Three Baltimore Cops Shot a Burglary Suspect. Now One Is Being Charged With Attempted Murder.

Baltimore State’s Attorney Marilyn Mosby filed criminal charges against police officers in the Freddie Gray case, and now had charged another officer in a separate case.  

Photo by Andrew Burton/Getty Images

Baltimore State’s Attorney Marilyn Mosby just announced that city police officer Wesley Cagle is being charged with attempted murder for shooting at and critically injuring a white 46-year-old man in December 2014. Two other officers who were on the scene with Cagle, Isiah Smith and Kevin Leary, also shot at the suspect, but are not being charged.
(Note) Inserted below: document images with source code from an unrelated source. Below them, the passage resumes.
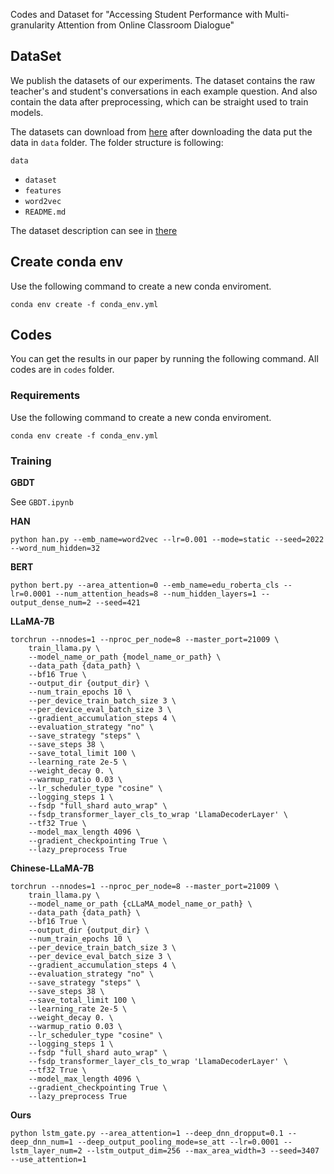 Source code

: Codes and Dataset for "Accessing Student Performance with Multi-granularity Attention from Online Classroom Dialogue"

## DataSet

We publish the datasets of our experiments. The dataset contains the raw teacher's and student's conversations in each example question. And also contain the data after preprocessing, which can be straight used to train models.

The datasets can download from [here](https://drive.google.com/drive/folders/1o4FqtRsmWMq80adqC9eFu6A0cfpXTIac?usp=sharing) after downloading the data put the data in `data` folder. The folder structure is following:

`data`

- `dataset`
- `features`
- `word2vec`
- `README.md`

The dataset description can see in [there](data/README.md)

## Create conda env

Use the following command to create a new conda enviroment.

`conda env create -f conda_env.yml`

## Codes

You can get the results in our paper by running the following command. All codes are in `codes` folder.

### Requirements

Use the following command to create a new conda enviroment.

`conda env create -f conda_env.yml`

### Training

**GBDT**

See `GBDT.ipynb`

**HAN**

```shell
python han.py --emb_name=word2vec --lr=0.001 --mode=static --seed=2022 --word_num_hidden=32
```

**BERT**

```shell
python bert.py --area_attention=0 --emb_name=edu_roberta_cls --lr=0.0001 --num_attention_heads=8 --num_hidden_layers=1 --output_dense_num=2 --seed=421
```

**LLaMA-7B**

```shell
torchrun --nnodes=1 --nproc_per_node=8 --master_port=21009 \
    train_llama.py \
    --model_name_or_path {model_name_or_path} \
    --data_path {data_path} \
    --bf16 True \
    --output_dir {output_dir} \
    --num_train_epochs 10 \
    --per_device_train_batch_size 3 \
    --per_device_eval_batch_size 3 \
    --gradient_accumulation_steps 4 \
    --evaluation_strategy "no" \
    --save_strategy "steps" \
    --save_steps 38 \
    --save_total_limit 100 \
    --learning_rate 2e-5 \
    --weight_decay 0. \
    --warmup_ratio 0.03 \
    --lr_scheduler_type "cosine" \
    --logging_steps 1 \
    --fsdp "full_shard auto_wrap" \
    --fsdp_transformer_layer_cls_to_wrap 'LlamaDecoderLayer' \
    --tf32 True \
    --model_max_length 4096 \
    --gradient_checkpointing True \
    --lazy_preprocess True
```

**Chinese-LLaMA-7B**

```shell
torchrun --nnodes=1 --nproc_per_node=8 --master_port=21009 \
    train_llama.py \
    --model_name_or_path {cLLaMA_model_name_or_path} \
    --data_path {data_path} \
    --bf16 True \
    --output_dir {output_dir} \
    --num_train_epochs 10 \
    --per_device_train_batch_size 3 \
    --per_device_eval_batch_size 3 \
    --gradient_accumulation_steps 4 \
    --evaluation_strategy "no" \
    --save_strategy "steps" \
    --save_steps 38 \
    --save_total_limit 100 \
    --learning_rate 2e-5 \
    --weight_decay 0. \
    --warmup_ratio 0.03 \
    --lr_scheduler_type "cosine" \
    --logging_steps 1 \
    --fsdp "full_shard auto_wrap" \
    --fsdp_transformer_layer_cls_to_wrap 'LlamaDecoderLayer' \
    --tf32 True \
    --model_max_length 4096 \
    --gradient_checkpointing True \
    --lazy_preprocess True
```

**Ours**

```shell
python lstm_gate.py --area_attention=1 --deep_dnn_dropput=0.1 --deep_dnn_num=1 --deep_output_pooling_mode=se_att --lr=0.0001 --lstm_layer_num=2 --lstm_output_dim=256 --max_area_width=3 --seed=3407 --use_attention=1
```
According to the Baltimore Sun, the incident took place in the middle of the night on Baltimore’s east side, after the three officers were called to Patel’s Corner grocery store to check out a burglary in progress. Upon arrival they discovered a masked man holding a shiny object trying to exit the store through a side door. After giving the suspect verbal commands and finding him uncooperative, Smith and Leary fired their service weapons at him. According to Mosby’s account, it was only later—how much later, it’s unclear—that Cagle came up to the suspect, swore at him, and shot him even though he was “no longer considered a potential threat.” What happened in between the moment when the suspect was first incapacitated and when Cagle shot him is unknown at this point. (Update, Aug. 20: We know more now. See below.)
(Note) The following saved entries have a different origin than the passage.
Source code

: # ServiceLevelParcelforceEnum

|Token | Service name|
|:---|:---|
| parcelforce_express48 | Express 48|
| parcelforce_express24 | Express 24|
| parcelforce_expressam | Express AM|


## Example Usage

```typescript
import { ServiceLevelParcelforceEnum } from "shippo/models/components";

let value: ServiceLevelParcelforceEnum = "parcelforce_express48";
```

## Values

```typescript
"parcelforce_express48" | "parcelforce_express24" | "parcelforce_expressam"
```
Mosby made national news earlier this year when she brought charges against six Baltimore police officers in connection with the death of Freddie Gray.

Presumably there’s a good reason why she decided, in this case, to limit the charges to just Cagle, instead of including the other two officers as well. What that reason is could tell us a lot about the difference between a justifiable police shooting and an unjustifiable one, and what it takes for officers to successfully defend their decisions to use deadly force.  
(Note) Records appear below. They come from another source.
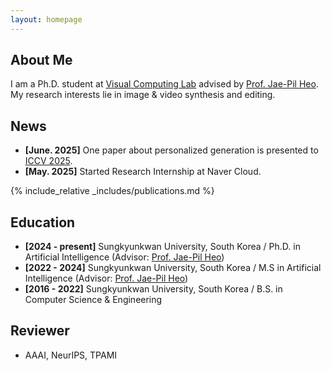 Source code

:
 ```yaml
---
layout: homepage
---
```


## About Me

I am a Ph.D. student at [Visual Computing Lab](https://sites.google.com/site/vclabskku) advised by [Prof. Jae-Pil Heo](https://sites.google.com/site/jaepilheo).
My research interests lie in image & video synthesis and editing.

## News

- **[June. 2025]** One paper about personalized generation is presented to [ICCV 2025](https://jiwoogit.github.io/ARBooth/).
- **[May. 2025]** Started Research Internship at Naver Cloud.


{% include_relative _includes/publications.md %}

## Education

- **[2024 - present]** Sungkyunkwan University, South Korea / Ph.D. in Artificial Intelligence (Advisor: [Prof. Jae-Pil Heo](https://sites.google.com/site/jaepilheo))
- **[2022 - 2024]** Sungkyunkwan University, South Korea / M.S in Artificial Intelligence (Advisor: [Prof. Jae-Pil Heo](https://sites.google.com/site/jaepilheo))
- **[2016 - 2022]** Sungkyunkwan University, South Korea / B.S. in Computer Science & Engineering

## Reviewer

- AAAI, NeurIPS, TPAMI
Update: The Baltimore Sun now has details on what took place during the moments before Cagle fired his weapon. It sounds like two of the other officers on the scene, Leary and Smith, initially confronted the burglary suspect, Michael Johansen, as he was trying to exit through the side door of the grocery store. They asked him to show his hands, according to Mosby, and Johansen refused, reaching instead for his waist. It was that gesture—which seems not to have been an attempt on Johansen’s part to arm himself, because no gun was recovered from his body—that caused Leary and Smith to fire those first shots.  

Johansen was on the ground, with Cagle’s partners standing over him with their guns out, when Cagle approached him.

The Sun reports on what Mosby says happened next:

While Leary and Smith were covering [the suspect] with their guns drawn, Mosby said, Cagle walked in and stood over him with his gun drawn. The man said to Cagle, ‘What did you shoot me with, a beanbag?’

According to Mosby, Cagle replied: “No, a .40-caliber, you piece of [expletive],” and fired one shot.

Johansen, who is out on bail but “awaiting trial on charges including second-degree burglary, fourth-degree burglary and theft of less than $1,000,” told a reporter from Fox 45 News yesterday that he was glad “justice is being done about it,” but that he doesn’t want the officer to go to prison in connection with the incident. “I just want him to be accountable for what he did,” he said.